At the end of 2022, the Academic Publishing House of the University of Latvia launched the monograph “For Latvia. Political activities in exile, 1940s to 1980s”. The study examines the political activity implemented by Latvians in exile in the host countries, the purpose of which activity was to sustain the idea of the independence of the Republic of Latvia and promote the restoration of Latvian statehood. The author of the monograph is PhD Kristīne Beķere, a researcher at the Latvian Institute of History, University of Latvia.
Monograph “For Latvia. Political activities in exile, 1940s to 1980s” is dedicated to the efforts of those Latvians, who as refugees were forced to leave Latvia at the end of the Second World War and after the war to settle in their host countries in Europe, both American continents or Australia. Despite the illegal nature of the occupation and later annexation of Latvia, Lithuania and Estonia by the USSR in 1940, even after the end of the Second World War, the territory of Latvia remained part of the USSR. In these conditions, it was the Latvians in the Western countries who, with various methods, kept alive the idea of the independence of the Republic of Latvia and the hope that independence would one day be restored.

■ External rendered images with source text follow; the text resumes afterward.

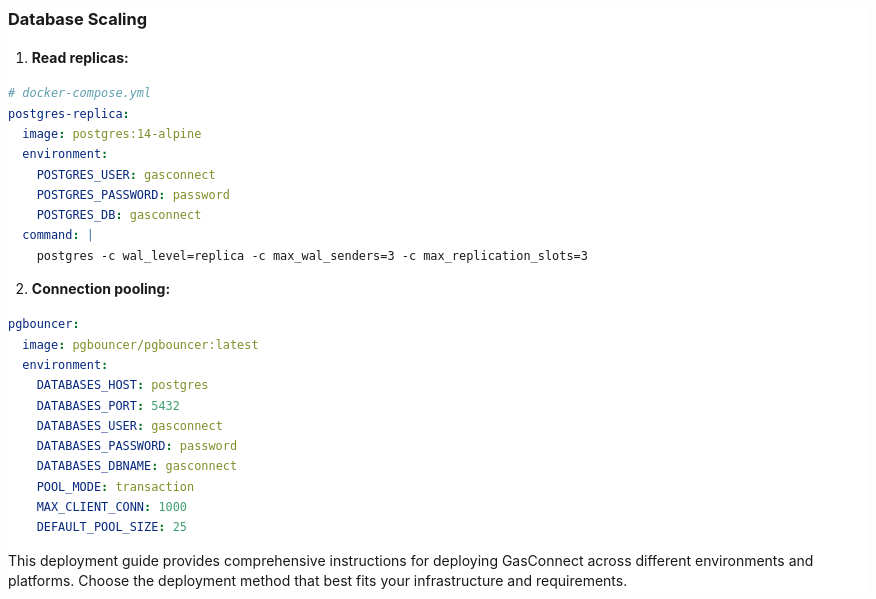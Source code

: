 ### Database Scaling

1. **Read replicas:**
```yaml
# docker-compose.yml
postgres-replica:
  image: postgres:14-alpine
  environment:
    POSTGRES_USER: gasconnect
    POSTGRES_PASSWORD: password
    POSTGRES_DB: gasconnect
  command: |
    postgres -c wal_level=replica -c max_wal_senders=3 -c max_replication_slots=3
```

2. **Connection pooling:**
```yaml
pgbouncer:
  image: pgbouncer/pgbouncer:latest
  environment:
    DATABASES_HOST: postgres
    DATABASES_PORT: 5432
    DATABASES_USER: gasconnect
    DATABASES_PASSWORD: password
    DATABASES_DBNAME: gasconnect
    POOL_MODE: transaction
    MAX_CLIENT_CONN: 1000
    DEFAULT_POOL_SIZE: 25
```

This deployment guide provides comprehensive instructions for deploying GasConnect across different environments and platforms. Choose the deployment method that best fits your infrastructure and requirements.
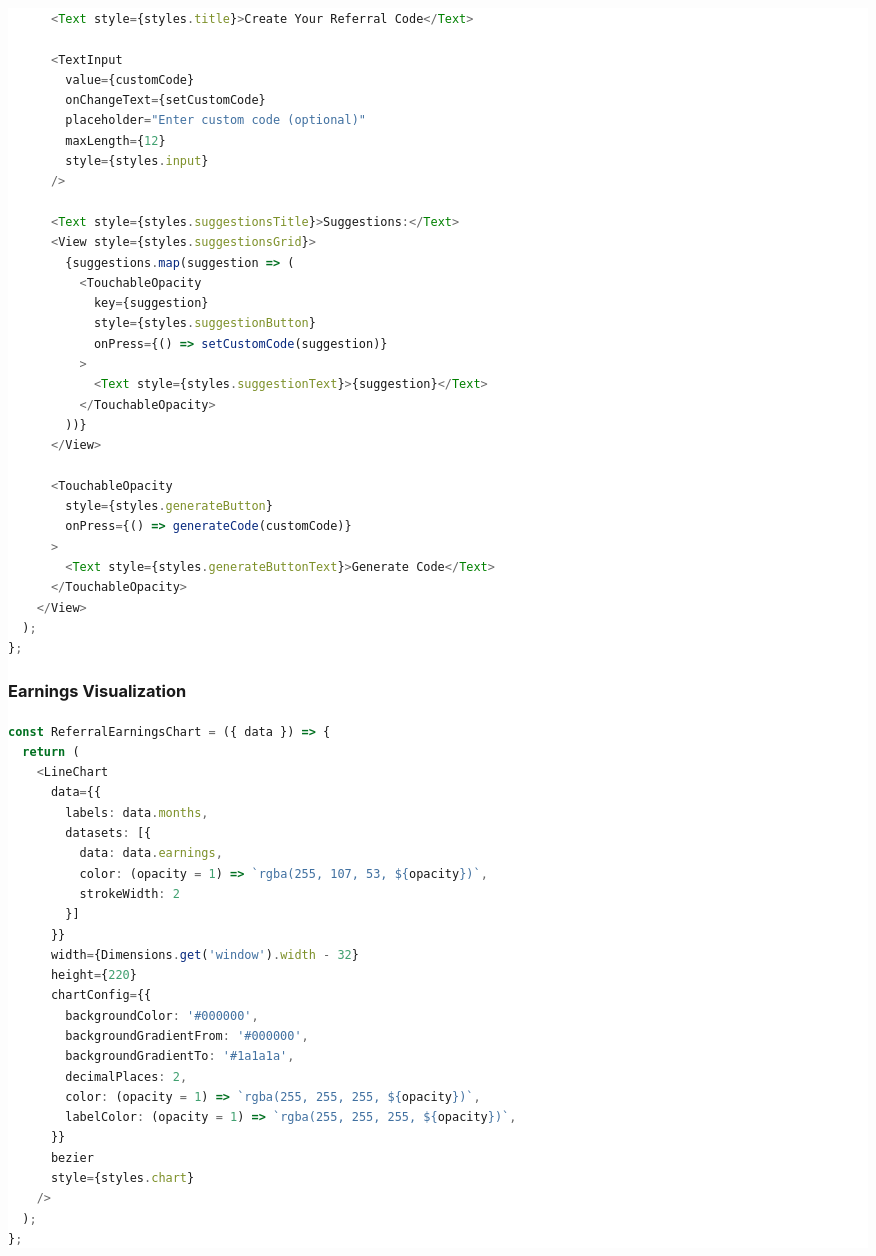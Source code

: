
 ```typescript
      <Text style={styles.title}>Create Your Referral Code</Text>
      
      <TextInput
        value={customCode}
        onChangeText={setCustomCode}
        placeholder="Enter custom code (optional)"
        maxLength={12}
        style={styles.input}
      />
      
      <Text style={styles.suggestionsTitle}>Suggestions:</Text>
      <View style={styles.suggestionsGrid}>
        {suggestions.map(suggestion => (
          <TouchableOpacity
            key={suggestion}
            style={styles.suggestionButton}
            onPress={() => setCustomCode(suggestion)}
          >
            <Text style={styles.suggestionText}>{suggestion}</Text>
          </TouchableOpacity>
        ))}
      </View>
      
      <TouchableOpacity 
        style={styles.generateButton}
        onPress={() => generateCode(customCode)}
      >
        <Text style={styles.generateButtonText}>Generate Code</Text>
      </TouchableOpacity>
    </View>
  );
};
```

### **Earnings Visualization**
```typescript
const ReferralEarningsChart = ({ data }) => {
  return (
    <LineChart
      data={{
        labels: data.months,
        datasets: [{
          data: data.earnings,
          color: (opacity = 1) => `rgba(255, 107, 53, ${opacity})`,
          strokeWidth: 2
        }]
      }}
      width={Dimensions.get('window').width - 32}
      height={220}
      chartConfig={{
        backgroundColor: '#000000',
        backgroundGradientFrom: '#000000',
        backgroundGradientTo: '#1a1a1a',
        decimalPlaces: 2,
        color: (opacity = 1) => `rgba(255, 255, 255, ${opacity})`,
        labelColor: (opacity = 1) => `rgba(255, 255, 255, ${opacity})`,
      }}
      bezier
      style={styles.chart}
    />
  );
};
```
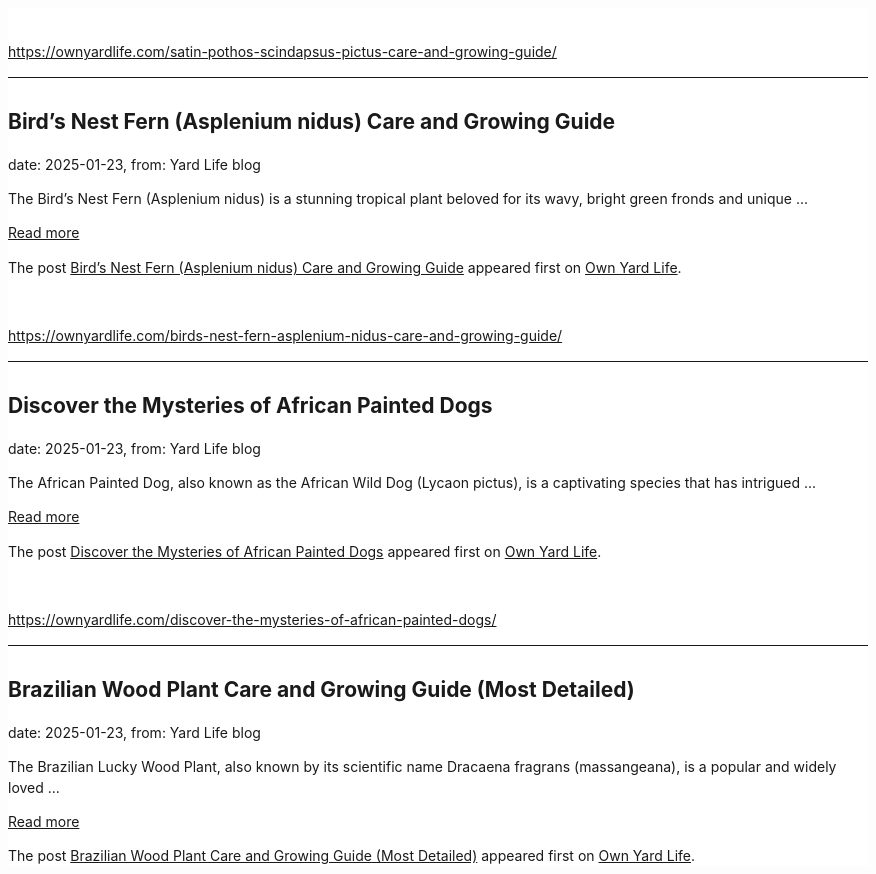 
<br> 

<https://ownyardlife.com/satin-pothos-scindapsus-pictus-care-and-growing-guide/>

---

## Bird’s Nest Fern (Asplenium nidus) Care and Growing Guide

date: 2025-01-23, from: Yard Life blog

<p>The Bird’s Nest Fern (Asplenium nidus) is a stunning tropical plant beloved for its wavy, bright green fronds and unique ... </p>
<p class="read-more-container"><a title="Bird’s Nest Fern (Asplenium nidus) Care and Growing Guide" class="read-more button" href="https://ownyardlife.com/birds-nest-fern-asplenium-nidus-care-and-growing-guide/#more-22812" aria-label="Read more about Bird’s Nest Fern (Asplenium nidus) Care and Growing Guide">Read more</a></p>
<p>The post <a href="https://ownyardlife.com/birds-nest-fern-asplenium-nidus-care-and-growing-guide/">Bird’s Nest Fern (Asplenium nidus) Care and Growing Guide</a> appeared first on <a href="https://ownyardlife.com">Own Yard Life</a>.</p>
 

<br> 

<https://ownyardlife.com/birds-nest-fern-asplenium-nidus-care-and-growing-guide/>

---

## Discover the Mysteries of African Painted Dogs

date: 2025-01-23, from: Yard Life blog

<p>The African Painted Dog, also known as the African Wild Dog (Lycaon pictus), is a captivating species that has intrigued ... </p>
<p class="read-more-container"><a title="Discover the Mysteries of African Painted Dogs" class="read-more button" href="https://ownyardlife.com/discover-the-mysteries-of-african-painted-dogs/#more-22809" aria-label="Read more about Discover the Mysteries of African Painted Dogs">Read more</a></p>
<p>The post <a href="https://ownyardlife.com/discover-the-mysteries-of-african-painted-dogs/">Discover the Mysteries of African Painted Dogs</a> appeared first on <a href="https://ownyardlife.com">Own Yard Life</a>.</p>
 

<br> 

<https://ownyardlife.com/discover-the-mysteries-of-african-painted-dogs/>

---

## Brazilian Wood Plant Care and Growing Guide (Most Detailed)

date: 2025-01-23, from: Yard Life blog

<p>The Brazilian Lucky Wood Plant, also known by its scientific name Dracaena fragrans (massangeana), is a popular and widely loved ... </p>
<p class="read-more-container"><a title="Brazilian Wood Plant Care and Growing Guide (Most Detailed)" class="read-more button" href="https://ownyardlife.com/brazilian-wood-plant-care-and-growing-guide-most-detailed/#more-22796" aria-label="Read more about Brazilian Wood Plant Care and Growing Guide (Most Detailed)">Read more</a></p>
<p>The post <a href="https://ownyardlife.com/brazilian-wood-plant-care-and-growing-guide-most-detailed/">Brazilian Wood Plant Care and Growing Guide (Most Detailed)</a> appeared first on <a href="https://ownyardlife.com">Own Yard Life</a>.</p>
 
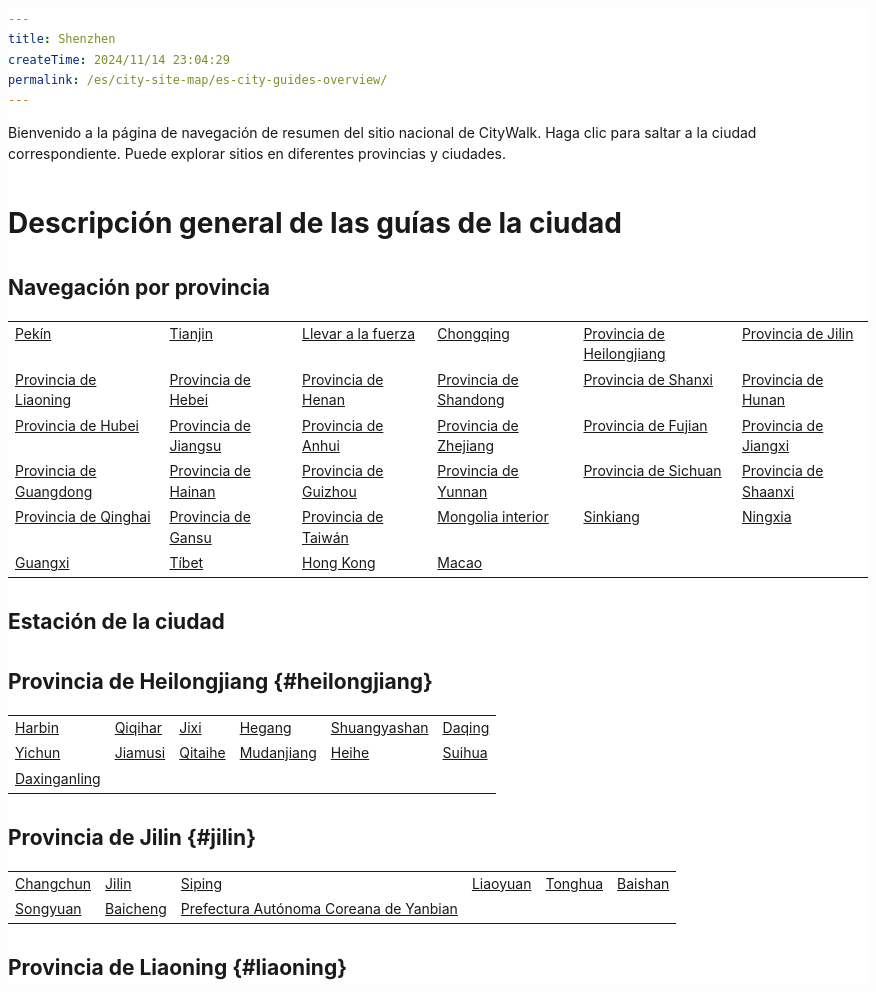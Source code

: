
 ```yaml
---
title: Shenzhen
createTime: 2024/11/14 23:04:29
permalink: /es/city-site-map/es-city-guides-overview/
---
```


Bienvenido a la página de navegación de resumen del sitio nacional de CityWalk. Haga clic para saltar a la ciudad correspondiente. Puede explorar sitios en diferentes provincias y ciudades.

# Descripción general de las guías de la ciudad
## Navegación por provincia

|                                         |                                           |                                                       |                                               |                                            |                                  |
| --------------------------------------- | ----------------------------------------- | ----------------------------------------------------- | --------------------------------------------- | ------------------------------------------ | -------------------------------- |
| [Pekín](https://beijing.citywalk.group) | [Tianjin](https://tianjin.citywalk.group) | [Llevar a la fuerza](https://shanghai.citywalk.group) | [Chongqing](https://chongqing.citywalk.group) | [Provincia de Heilongjiang](#heilongjiang) | [Provincia de Jilin](#jilin)     |
| [Provincia de Liaoning](#liaoning)      | [Provincia de Hebei](#hebei)              | [Provincia de Henan](#henan)                          | [Provincia de Shandong](#shangdong)           | [Provincia de Shanxi](#shanxi)             | [Provincia de Hunan](#hunan)     |
| [Provincia de Hubei](#hubei)            | [Provincia de Jiangsu](#jiangsu)          | [Provincia de Anhui](#anhui)                          | [Provincia de Zhejiang](#zhejiang)            | [Provincia de Fujian](#fujian)             | [Provincia de Jiangxi](#jiangxi) |
| [Provincia de Guangdong](#guangdong)    | [Provincia de Hainan](#hainan)            | [Provincia de Guizhou](#guizhou)                      | [Provincia de Yunnan](#yunnan)                | [Provincia de Sichuan](#sichuan)           | [Provincia de Shaanxi](#shannxi) |
| [Provincia de Qinghai](#qinghai)        | [Provincia de Gansu](#gansu)              | [Provincia de Taiwán](#taiwan)                        | [Mongolia interior](#innermongolia)           | [Sinkiang](#xinjiang)                      | [Ningxia](#ningxia)              |
| [Guangxi](#guangxi)                     | [Tíbet](#tibet)                           | [Hong Kong](#hongkong)                                | [Macao](#macau)                               |                                            |                                  |

## Estación de la ciudad

## Provincia de Heilongjiang {#heilongjiang}

|                                                     |                                           |                                           |                                                 |                                                     |                                         |
| --------------------------------------------------- | ----------------------------------------- | ----------------------------------------- | ----------------------------------------------- | --------------------------------------------------- | --------------------------------------- |
| [Harbin](https://harbin.citywalk.group)             | [Qiqihar](https://qiqihar.citywalk.group) | [Jixi](https://jixi.citywalk.group)       | [Hegang](https://hegang.citywalk.group)         | [Shuangyashan](https://shuangyashan.citywalk.group) | [Daqing](https://daqing.citywalk.group) |
| [Yichun](https://yichun.citywalk.group)             | [Jiamusi](https://jiamusi.citywalk.group) | [Qitaihe](https://qitaihe.citywalk.group) | [Mudanjiang](https://mudanjiang.citywalk.group) | [Heihe](https://heihe.citywalk.group)               | [Suihua](https://suihua.citywalk.group) |
| [Daxinganling](https://daxinganling.citywalk.group) |                                           |                                           |                                                 |                                                     |                                         |

## Provincia de Jilin {#jilin}

|                                               |                                             |                                                                          |                                             |                                           |                                           |
| --------------------------------------------- | ------------------------------------------- | ------------------------------------------------------------------------ | ------------------------------------------- | ----------------------------------------- | ----------------------------------------- |
| [Changchun](https://changchun.citywalk.group) | [Jilin](https://jilin.citywalk.group)       | [Siping](https://siping.citywalk.group)                                  | [Liaoyuan](https://liaoyuan.citywalk.group) | [Tonghua](https://tonghua.citywalk.group) | [Baishan](https://baishan.citywalk.group) |
| [Songyuan](https://songyuan.citywalk.group)   | [Baicheng](https://baicheng.citywalk.group) | [Prefectura Autónoma Coreana de Yanbian](https://yanbian.citywalk.group) |                                             |                                           |                                           |

## Provincia de Liaoning {#liaoning}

The book describes the formation of Latvian exile communities after the Second World War, the organisation and the first political activities in the displaced persons camps in Germany. Analysed are the main types of political activity later in the home countries – how exiles spread information about the Baltic countries with the help of various media or by holding public events. The use of holidays and commemorative days in creating a public narrative about the Baltic States in their home countries is highlighted separately. The following chapters highlight the main trends in the political activity of exiles: involvement in the work of various existing anti-communist movements and organisations in the 1950s and 1960s and the invigoration and expansion of activity internationally from the beginning of the 1970s to the beginning of the Third Awakening processes in Baltic states in the late 1980s. Theoretical questions are also outlined – the various possible designations of Latvians scattered around the world after the Second World War and the possibilities of the political activity of exiles as an ethnic interest group in their home countries. The book also includes a detailed overview of the sources of the history of exile, their status and their availability in archives in different countries.